◆ WHAT IS NEEDED ◆
Set down every record below exactly as it stands, minus the pictures.

** Opening RECORDS PROVIDED block **

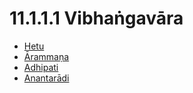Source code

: # 11.1.1.1 Vibhaṅgavāra

* [Hetu](11.1.1.1/Hetu.md)
* [Ārammaṇa](11.1.1.1/Arammana.md)
* [Adhipati](11.1.1.1/Adhipati.md)
* [Anantarādi](11.1.1.1/Anantaradi.md)
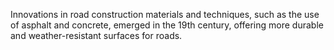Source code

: Innovations in road construction materials and techniques, such as the use of asphalt and concrete, emerged in the 19th century, offering more durable and weather-resistant surfaces for roads.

** Closing RECORDS PROVIDED block **

◆ SOLUTION BELOW ◆
Source code

: # 11.1.1.1 Vibhaṅgavāra

* [Hetu](11.1.1.1/Hetu.md)
* [Ārammaṇa](11.1.1.1/Arammana.md)
* [Adhipati](11.1.1.1/Adhipati.md)
* [Anantarādi](11.1.1.1/Anantaradi.md)
Source code

: Innovations in road construction materials and techniques, such as the use of asphalt and concrete, emerged in the 19th century, offering more durable and weather-resistant surfaces for roads.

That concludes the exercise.